4 things to consider for office space planning projects
In the last 10 years, our workforce has shifted. People are working well into what used to be considered the retirement years while new graduates continue to enter the workplace. This creates challenges for office space planning professionals, particularly during a corporate relocation where there may be realignments of departments and teams. Along with this wider generational range, office space planning must balance the need for collaborative versus private workspaces. These are sometimes called “we-space” and “me-space”:
- “We-space” has very low cubicle walls that you can see over, including open workspaces for collaborative teamwork
- “Me-space” has high cubicle walls that create private, reserved spaces
To determine which is better for your environment, consider these four things:
1. Observe how your teams work and communicate
Take the time to observe each team and assess how they interact with each other on a daily basis. If teammates are always communicating or running ideas past each other, an open and collaborative space is likely the best option. On the flip side, teams that have highly detailed, individual work may need quiet workspaces to stay efficient. Most workplaces ultimately use a combination of private and collaborative spaces.

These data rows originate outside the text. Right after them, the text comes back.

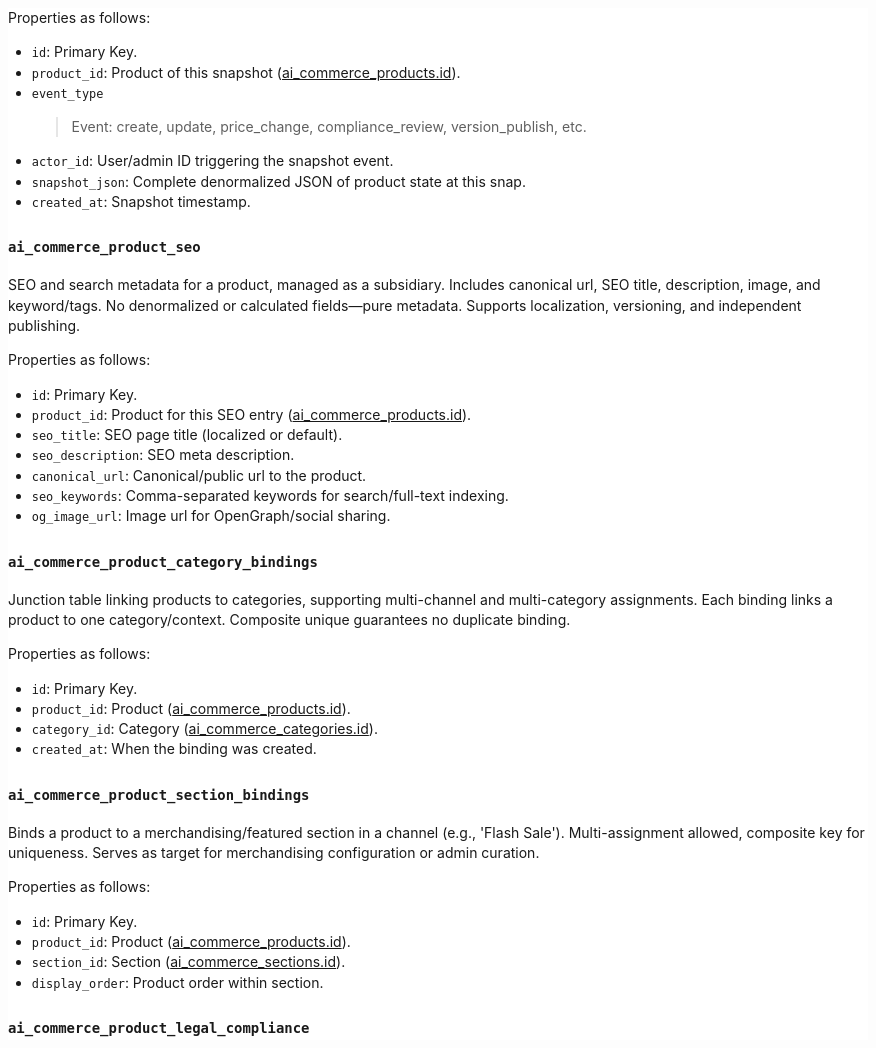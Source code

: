 Properties as follows:

- `id`: Primary Key.
- `product_id`: Product of this snapshot ([ai_commerce_products.id](#ai_commerce_products)).
- `event_type`
  > Event: create, update, price_change, compliance_review, version_publish,
  > etc.
- `actor_id`: User/admin ID triggering the snapshot event.
- `snapshot_json`: Complete denormalized JSON of product state at this snap.
- `created_at`: Snapshot timestamp.

### `ai_commerce_product_seo`

SEO and search metadata for a product, managed as a subsidiary. Includes
canonical url, SEO title, description, image, and keyword/tags. No
denormalized or calculated fields—pure metadata. Supports localization,
versioning, and independent publishing.

Properties as follows:

- `id`: Primary Key.
- `product_id`: Product for this SEO entry ([ai_commerce_products.id](#ai_commerce_products)).
- `seo_title`: SEO page title (localized or default).
- `seo_description`: SEO meta description.
- `canonical_url`: Canonical/public url to the product.
- `seo_keywords`: Comma-separated keywords for search/full-text indexing.
- `og_image_url`: Image url for OpenGraph/social sharing.

### `ai_commerce_product_category_bindings`

Junction table linking products to categories, supporting multi-channel
and multi-category assignments. Each binding links a product to one
category/context. Composite unique guarantees no duplicate binding.

Properties as follows:

- `id`: Primary Key.
- `product_id`: Product ([ai_commerce_products.id](#ai_commerce_products)).
- `category_id`: Category ([ai_commerce_categories.id](#ai_commerce_categories)).
- `created_at`: When the binding was created.

### `ai_commerce_product_section_bindings`

Binds a product to a merchandising/featured section in a channel (e.g.,
'Flash Sale'). Multi-assignment allowed, composite key for uniqueness.
Serves as target for merchandising configuration or admin curation.

Properties as follows:

- `id`: Primary Key.
- `product_id`: Product ([ai_commerce_products.id](#ai_commerce_products)).
- `section_id`: Section ([ai_commerce_sections.id](#ai_commerce_sections)).
- `display_order`: Product order within section.

### `ai_commerce_product_legal_compliance`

2. Assess each team’s need for collaboration and creativity
All teams need some collaborative space; creative teams need even more. Studies have proven that creativity grows beyond individual contributions when people work together in the same space. So even though you may have teams that work in private spaces now, they may need to be moved into more collaborative spaces to do the best work possible.
3. Analyze the costs of office trends and the benefits they bring
Every year there are new trends in office space planning: “open offices,” which have been a trend for some time, have pros and cons. Some trends can be expensive, like standing and walking desks, but can also bring with them productivity and health benefits. Knowing if they are worth the cost or when you should adopt them can be hard to determine.
4. Consider hiring an office space planning professional
A professional office space planner can help by designing a layout and providing options with a thorough cost analysis. This can save money in one area, for example by refurbishing existing furniture instead of buying new, so you have the budget to spend in other areas.